Im Ländervergleich zeigt sich ein deutliches Nord-Süd-Gefälle sowie ein Gefälle zwischen Flächenländern und Stadtstaaten. Niedersachsen nimmt mit einer Quote von 39,4 % den Spitzenplatz ein, dicht gefolgt von Nordrhein-Westfalen (34,1 %) und Bayern (33,7 %). Das Schlusslicht bildet Berlin, wo lediglich 15,1 % der Bevölkerung ein E-Bike besitzen.

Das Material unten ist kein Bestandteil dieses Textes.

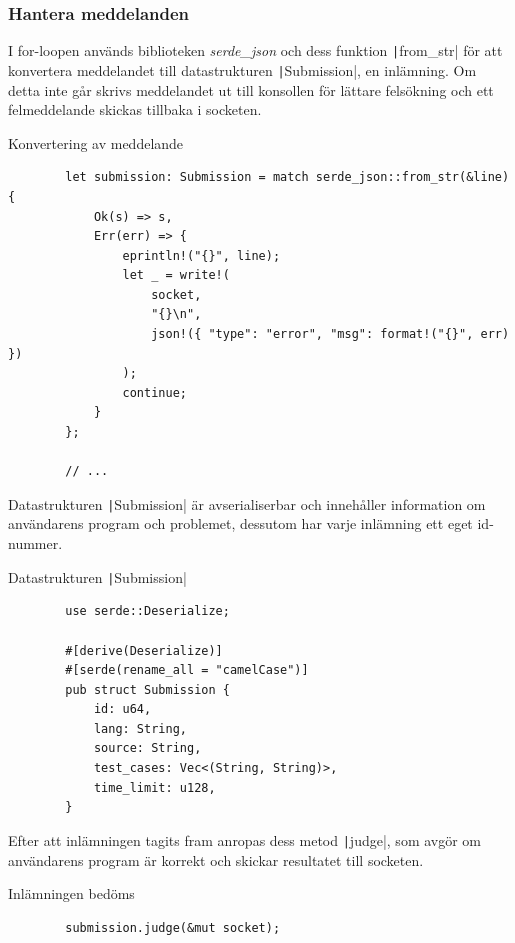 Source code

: \documentclass{article}
\begin{document}
\subsubsection{Hantera meddelanden}

I for-loopen används biblioteken \textit{serde\_json} och dess funktion
\texttt|from_str| för att konvertera meddelandet till
datastrukturen \texttt|Submission|, en inlämning. Om
detta inte går skrivs meddelandet ut till konsollen för lättare felsökning och
ett felmeddelande skickas tillbaka i socketen.

\begin{listing}[H]
	\caption{Konvertering av meddelande}
	\begin{verbatim}
		let submission: Submission = match serde_json::from_str(&line) {
			Ok(s) => s,
			Err(err) => {
				eprintln!("{}", line);
				let _ = write!(
					socket,
					"{}\n",
					json!({ "type": "error", "msg": format!("{}", err) })
				);
				continue;
			}
		};

		// ...
	\end{verbatim}
\end{listing}

Datastrukturen \texttt|Submission| är avserialiserbar och innehåller information
om användarens program och problemet, dessutom har varje inlämning ett eget
id-nummer.

\begin{listing}[H]
	\caption{Datastrukturen \texttt|Submission|}
	\begin{verbatim}
		use serde::Deserialize;

		#[derive(Deserialize)]
		#[serde(rename_all = "camelCase")]
		pub struct Submission {
			id: u64,
			lang: String,
			source: String,
			test_cases: Vec<(String, String)>,
			time_limit: u128,
		}
	\end{verbatim}
\end{listing}

Efter att inlämningen tagits fram anropas dess metod
\texttt|judge|, som avgör
om användarens program är korrekt och skickar resultatet till socketen.

\begin{listing}[H]
	\caption{Inlämningen bedöms \label{call-judge}}
	\begin{verbatim}
        submission.judge(&mut socket);
	\end{verbatim}
\end{listing}
\end{document}
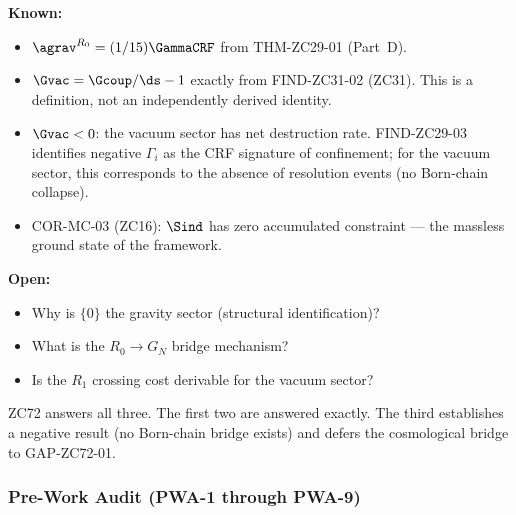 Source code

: \documentclass[12pt, a4paper]{article}
\begin{document}
\begin{keybox}[title={Pre-ZC72 Status of the Vacuum Sector}]
\textbf{Known:}
\begin{itemize}[leftmargin=2em, noitemsep]
  \item $\agrav^{R_0} = (1/15)\GammaCRF$ from THM-ZC29-01 (Part~D).
  \item $\Gvac = \Gcoup/\ds - 1$ exactly from FIND-ZC31-02 (ZC31).
    This is a definition, not an independently derived identity.
  \item $\Gvac < 0$: the vacuum sector has net destruction rate.
    FIND-ZC29-03 identifies negative $\Gamma_i$ as the CRF signature
    of confinement; for the vacuum sector, this corresponds to the
    absence of resolution events (no Born-chain collapse).
  \item COR-MC-03 (ZC16): $\Sind$ has zero accumulated constraint
    --- the massless ground state of the framework.
\end{itemize}

\textbf{Open:}
\begin{itemize}[leftmargin=2em, noitemsep]
  \item Why is $\{0\}$ the gravity sector (structural identification)?
  \item What is the $R_0 \to G_N$ bridge mechanism?
  \item Is the $R_1$ crossing cost derivable for the vacuum sector?
\end{itemize}

ZC72 answers all three. The first two are answered exactly.
The third establishes a negative result (no Born-chain bridge exists)
and defers the cosmological bridge to GAP-ZC72-01.
\end{keybox}

\subsubsection{Pre-Work Audit (PWA-1 through PWA-9)}
\end{document}
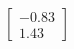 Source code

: \documentclass[preview]{standalone}
\begin{document}
\begin{align*}
\begin{bmatrix} -0.83 \\ 1.43 \end{bmatrix}
\end{align*}
\end{document}

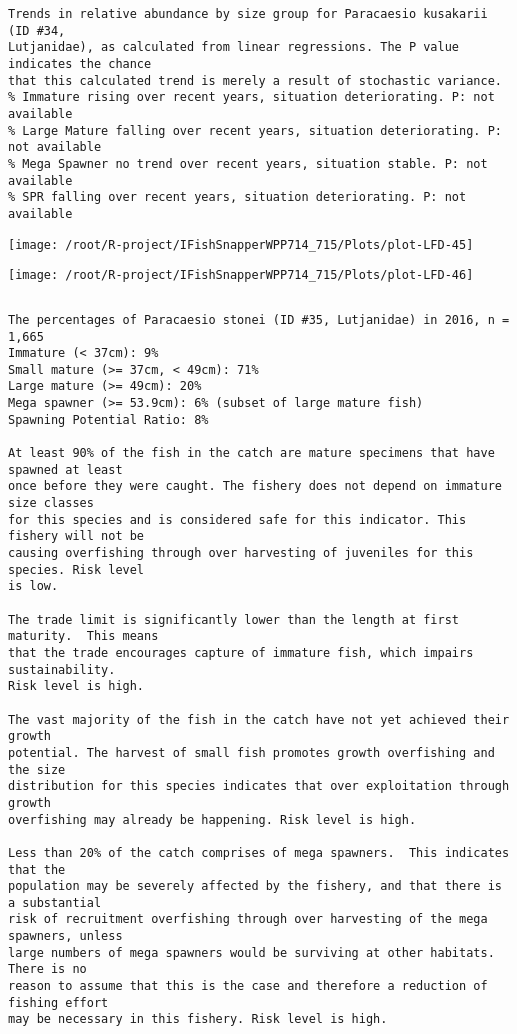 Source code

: \documentclass{report}\usepackage[]{graphicx}\usepackage[]{color}
\makeatletter
\def\maxwidth{ %
  \ifdim\Gin@nat@width>\linewidth
    \linewidth
  \else
    \Gin@nat@width
  \fi
}
\newenvironment{kframe}{%
 \def\at@end@of@kframe{}%
 \ifinner\ifhmode%
  \def\at@end@of@kframe{\end{minipage}}%
  \begin{minipage}{\columnwidth}%
 \fi\fi%
 \def\FrameCommand##1{\hskip\@totalleftmargin \hskip-\fboxsep
 \colorbox{shadecolor}{##1}\hskip-\fboxsep
     \hskip-\linewidth \hskip-\@totalleftmargin \hskip\columnwidth}%
 \MakeFramed {\advance\hsize-\width
   \@totalleftmargin\z@ \linewidth\hsize
   \@setminipage}}%
 {\par\unskip\endMakeFramed%
 \at@end@of@kframe}
\newenvironment{knitrout}{}{} %
\makeatother
\begin{document}
\begin{knitrout}
\begin{kframe}
\begin{verbatim}
Trends in relative abundance by size group for Paracaesio kusakarii (ID #34,
Lutjanidae), as calculated from linear regressions. The P value indicates the chance
that this calculated trend is merely a result of stochastic variance.
% Immature rising over recent years, situation deteriorating. P: not available
% Large Mature falling over recent years, situation deteriorating. P: not available
% Mega Spawner no trend over recent years, situation stable. P: not available
% SPR falling over recent years, situation deteriorating. P: not available
\end{verbatim}
\end{kframe}
\texttt{[image: /root/R-project/IFishSnapperWPP714\_715/Plots/plot-LFD-45]} 

\texttt{[image: /root/R-project/IFishSnapperWPP714\_715/Plots/plot-LFD-46]} 
\begin{kframe}\begin{verbatim}
\end{verbatim}
\end{kframe}
\clearpage
\newpage
\begin{kframe}\begin{verbatim}The percentages of Paracaesio stonei (ID #35, Lutjanidae) in 2016, n = 1,665
Immature (< 37cm): 9%
Small mature (>= 37cm, < 49cm): 71%
Large mature (>= 49cm): 20%
Mega spawner (>= 53.9cm): 6% (subset of large mature fish)
Spawning Potential Ratio: 8%
 
At least 90% of the fish in the catch are mature specimens that have spawned at least
once before they were caught. The fishery does not depend on immature size classes
for this species and is considered safe for this indicator. This fishery will not be
causing overfishing through over harvesting of juveniles for this species. Risk level
is low.

The trade limit is significantly lower than the length at first maturity.  This means
that the trade encourages capture of immature fish, which impairs sustainability.
Risk level is high.

The vast majority of the fish in the catch have not yet achieved their growth
potential. The harvest of small fish promotes growth overfishing and the size
distribution for this species indicates that over exploitation through growth
overfishing may already be happening. Risk level is high.

Less than 20% of the catch comprises of mega spawners.  This indicates that the
population may be severely affected by the fishery, and that there is a substantial
risk of recruitment overfishing through over harvesting of the mega spawners, unless
large numbers of mega spawners would be surviving at other habitats. There is no
reason to assume that this is the case and therefore a reduction of fishing effort
may be necessary in this fishery. Risk level is high.
 

\end{verbatim}
\end{kframe}
\end{knitrout}
\end{document}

Motivation und Erwerbsmodelle
Die Gründe für die Anschaffung eines E-Bikes sind vielfältig, wobei ökologische und praktische Erwägungen eine zentrale Rolle spielen. Laut der Studie nutzen 40,4 % der Befragten ihr E-Bike als Alternative zum Automobil. Eon-Chef Filip Thon hob in diesem Zusammenhang hervor, dass das E-Bike eine ernstzunehmende Option für die individuelle Mobilitätswende darstelle.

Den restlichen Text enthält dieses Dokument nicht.